A pesar de su menguante relevancia, por el momento, destacan algunas nuevas explicaciones del principio con arreglo a los espacios superpuestos e interdependientes del constitucionalismo contemporáneo. Así, como muestra, las que despojan a la noción prevalente de soberanía, pasada, ya, por el tamiz empírico, de la carga semántica de “principio absoluto”, con lo que la idea fundamental alcanza a la legitimación de la autoridad de un pueblo multicultural o de una asociación de pueblos dispuestos para el autogobierno en virtud del establecimiento de sus propias leyes, y libres de cualquier sujeción externa. Los Estados y las naciones, en nuestros días, pueden ser considerados soberanos solamente cuando se evidencie la condición implícita en el ejercicio del poder político de que los maior singulis, los más importantes entre los miembros individuales del cuerpo político son, al tiempo, minor universis respecto de la universitas del pueblo. Por supuesto, tampoco hay acuerdo acerca de la naturaleza, jurídica o política, de la autoridad invocada en el nombre de la soberanía. Sometido al acontecimiento del declive anunciado que trae el proceso de la globalización, el principio de soberanía ni siquiera encuentra refugio seguro en el derecho internacional, ni en el campo teórico ni en el aplicado.
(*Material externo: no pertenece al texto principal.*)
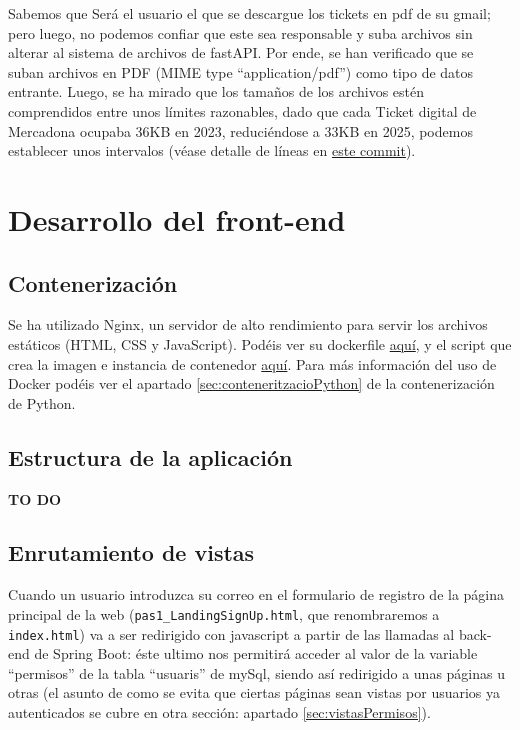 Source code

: \documentclass[a4paper,12pt]{report}
\begin{document}
	Sabemos que Será el usuario el que se descargue los tickets en pdf de su gmail; pero luego, no podemos confiar que este sea responsable y suba archivos sin alterar al sistema de archivos de fastAPI. Por ende, se han verificado que se suban archivos en PDF (MIME type ``application/pdf'') como tipo de datos entrante. Luego, se ha mirado que los tamaños de los archivos estén comprendidos entre unos límites razonables, dado que cada Ticket digital de Mercadona ocupaba 36KB en 2023, reduciéndose a 33KB en 2025, podemos establecer unos intervalos (véase detalle de líneas en \href{https://github.com/blackcub3s/mercApp/blob/88fce1d375b0ca0d59814bbda12e42573be376b6/APP%20WEB/__FastAPI__/app/controlador.py#L13-L14}{este commit}).
	
	
	
	\section{Desarrollo del front-end}
	
	\subsection{Contenerización}
	
	Se ha utilizado Nginx, un servidor de alto rendimiento para servir los archivos estáticos (HTML, CSS y JavaScript). Podéis ver su dockerfile \href{https://github.com/blackcub3s/mercApp/blob/main/APP%20WEB/__frontend__produccio__/Dockerfile}{aquí}, y el script que crea la imagen e instancia de contenedor \href{https://github.com/blackcub3s/mercApp/blob/main/APP%20WEB/__frontend__produccio__/creaImatge_i_arrancaContenidor.sh}{aquí}. Para más información del uso de Docker podéis ver el apartado \ref{sec:conteneritzacioPython} de la contenerización de Python.
	
	\subsection{Estructura de la aplicación}
	\label{sec:estructuraAplicacionFrontEnd}
	
	\textbf{TO DO}
	
	\subsection{Enrutamiento de vistas}
	\label{sec:EnrutamientoDeVistas}
	
	Cuando un usuario introduzca su correo en el formulario de registro de la página principal de la web (\texttt{pas1\_LandingSignUp.html}, que renombraremos a \texttt{index.html}) va a ser redirigido con javascript a partir de las llamadas al back-end de Spring Boot: éste ultimo nos permitirá acceder al valor de la variable ``permisos'' de la tabla ``usuaris'' de mySql, siendo así redirigido a unas páginas u otras (el asunto de como se evita que ciertas páginas sean vistas por usuarios ya autenticados se cubre en otra sección: apartado \ref{sec:vistasPermisos}).
	
\end{document}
Hasta hace pocos años, las explicaciones analíticas del significado de soberanía, en los términos propios del derecho positivo, prevalecieron sobre las metafísicas, orientadas a la identificación de la esencia de la soberanía en tanto se hacía presente la premisa de que aun formando parte del campo de la política, la soberanía era propiamente, y solamente podía ser, un concepto jurídico. Pero en un contexto de prestigio creciente de una cultura jurídica asentada en axiomas individualistas, tal y como ha observado Denis Baranger, la soberanía no puede tomarse únicamente como un concepto jurídico sino que ha de ser tratada, también, como un fenómeno político.
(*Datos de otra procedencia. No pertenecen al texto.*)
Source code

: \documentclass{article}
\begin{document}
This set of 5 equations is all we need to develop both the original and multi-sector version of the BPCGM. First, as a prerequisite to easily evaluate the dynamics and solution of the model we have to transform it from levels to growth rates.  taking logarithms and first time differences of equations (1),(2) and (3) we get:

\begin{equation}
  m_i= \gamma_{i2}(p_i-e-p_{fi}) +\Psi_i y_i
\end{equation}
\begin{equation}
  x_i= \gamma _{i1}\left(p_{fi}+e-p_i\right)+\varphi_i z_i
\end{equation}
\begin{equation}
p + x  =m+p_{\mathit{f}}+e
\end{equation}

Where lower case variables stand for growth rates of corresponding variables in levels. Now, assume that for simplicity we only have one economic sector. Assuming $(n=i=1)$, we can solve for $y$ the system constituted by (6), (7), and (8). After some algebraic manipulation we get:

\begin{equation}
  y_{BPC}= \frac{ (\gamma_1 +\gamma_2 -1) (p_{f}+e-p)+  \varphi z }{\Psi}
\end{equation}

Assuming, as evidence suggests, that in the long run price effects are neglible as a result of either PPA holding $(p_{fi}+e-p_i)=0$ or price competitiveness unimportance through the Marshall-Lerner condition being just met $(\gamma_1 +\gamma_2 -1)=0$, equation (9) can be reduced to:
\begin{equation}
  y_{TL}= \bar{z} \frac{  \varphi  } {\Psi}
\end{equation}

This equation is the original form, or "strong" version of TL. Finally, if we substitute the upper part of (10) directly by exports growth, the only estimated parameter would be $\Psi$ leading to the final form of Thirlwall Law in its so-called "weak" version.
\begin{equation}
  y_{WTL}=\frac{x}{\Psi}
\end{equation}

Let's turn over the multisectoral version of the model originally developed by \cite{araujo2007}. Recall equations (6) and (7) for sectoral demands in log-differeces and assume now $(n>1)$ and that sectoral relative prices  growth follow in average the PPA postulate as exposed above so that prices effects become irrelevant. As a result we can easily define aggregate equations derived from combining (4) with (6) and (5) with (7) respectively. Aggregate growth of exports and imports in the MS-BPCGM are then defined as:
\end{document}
La limitada funcionalidad del principio constituye un serio problema para la gobernanza global. Y es que, para la determinación de los mecanismos de distribución del poder global cuentan, cada día más, factores tales como las formas de coordinación de los intereses locales y regionales, la asimetría de las relaciones internacionales o las formas de resistencia global, entre otros muchos. El desarrollo de los procesos de integración ha contribuido decisivamente a la crisis de la soberanía. Su renuncia, o la cesión de algunas parcelas de poder, se hace especialmente visible, por ejemplo, en los países europeos de la zona euro, y, por otras razones, en muchos países en vías de desarrollo que se han visto obligados a la aplicación de los programas de ajuste estructural dictados por el Fondo Monetario Internacional, el Banco Mundial o alguna otra institución multilateral.
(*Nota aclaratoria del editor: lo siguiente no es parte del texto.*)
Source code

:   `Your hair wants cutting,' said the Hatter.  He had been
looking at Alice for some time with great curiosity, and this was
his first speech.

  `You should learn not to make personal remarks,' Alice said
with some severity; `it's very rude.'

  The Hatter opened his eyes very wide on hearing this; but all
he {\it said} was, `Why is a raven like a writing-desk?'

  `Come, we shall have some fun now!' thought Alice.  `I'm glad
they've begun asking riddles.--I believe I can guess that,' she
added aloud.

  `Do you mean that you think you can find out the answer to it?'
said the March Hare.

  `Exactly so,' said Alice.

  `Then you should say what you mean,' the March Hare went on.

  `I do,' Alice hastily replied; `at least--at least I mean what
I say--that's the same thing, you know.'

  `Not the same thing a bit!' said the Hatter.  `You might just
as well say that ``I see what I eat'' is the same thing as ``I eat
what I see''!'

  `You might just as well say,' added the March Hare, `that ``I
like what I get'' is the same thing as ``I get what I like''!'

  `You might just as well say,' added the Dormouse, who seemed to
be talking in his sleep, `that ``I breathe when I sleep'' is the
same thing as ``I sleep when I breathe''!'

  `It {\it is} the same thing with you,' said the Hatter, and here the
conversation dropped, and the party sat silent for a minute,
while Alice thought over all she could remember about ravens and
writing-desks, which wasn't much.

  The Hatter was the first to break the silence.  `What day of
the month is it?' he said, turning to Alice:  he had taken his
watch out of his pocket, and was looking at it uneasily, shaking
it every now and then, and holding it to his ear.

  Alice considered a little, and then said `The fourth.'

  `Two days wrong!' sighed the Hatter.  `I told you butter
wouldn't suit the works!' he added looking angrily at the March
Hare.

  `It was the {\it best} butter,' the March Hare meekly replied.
Con todo, todavía suelen tratarse las nociones de soberanía y Estado como si fueran complementarias. No es, por eso, sorprendente que, en los debates actuales a estos efectos, abunden las posiciones antitéticas a las que perciben una evidente erosión de la autoridad y el poder de la forma Estado-nación. Lipping sugiere, a la vista de tal dependencia analítica, la recuperación crítica del sentido de la idea de soberanía por la vía de la revisión de la explicación típica de la formación del Estado moderno. Por su parte, a propósito de las condiciones epistémicas de esa tentativa, Skinner no participa del empeño de nuestro tiempo en pensar el Estado, por más que se reconozca su carácter contingente, a modo de una proposición según la orientación establecida por Max Weber, como apenas nada más que una estructura de poder, tal y como revela el recurrente argumento del rasgo constitutivo de la identidad estatal en el monopolio del uso legítimo de la fuerza física. En suma, el principio de soberanía no puede ser tratado como una categoría (ni siquiera, como una propiedad) susceptible de análisis en abstracto sino, mejor, en relación con determinados contextos discursivos, por un lado, y, por otro, ha de ser observado en situación, según las prescripciones exigibles a cualquier tentativa de explicación empírica.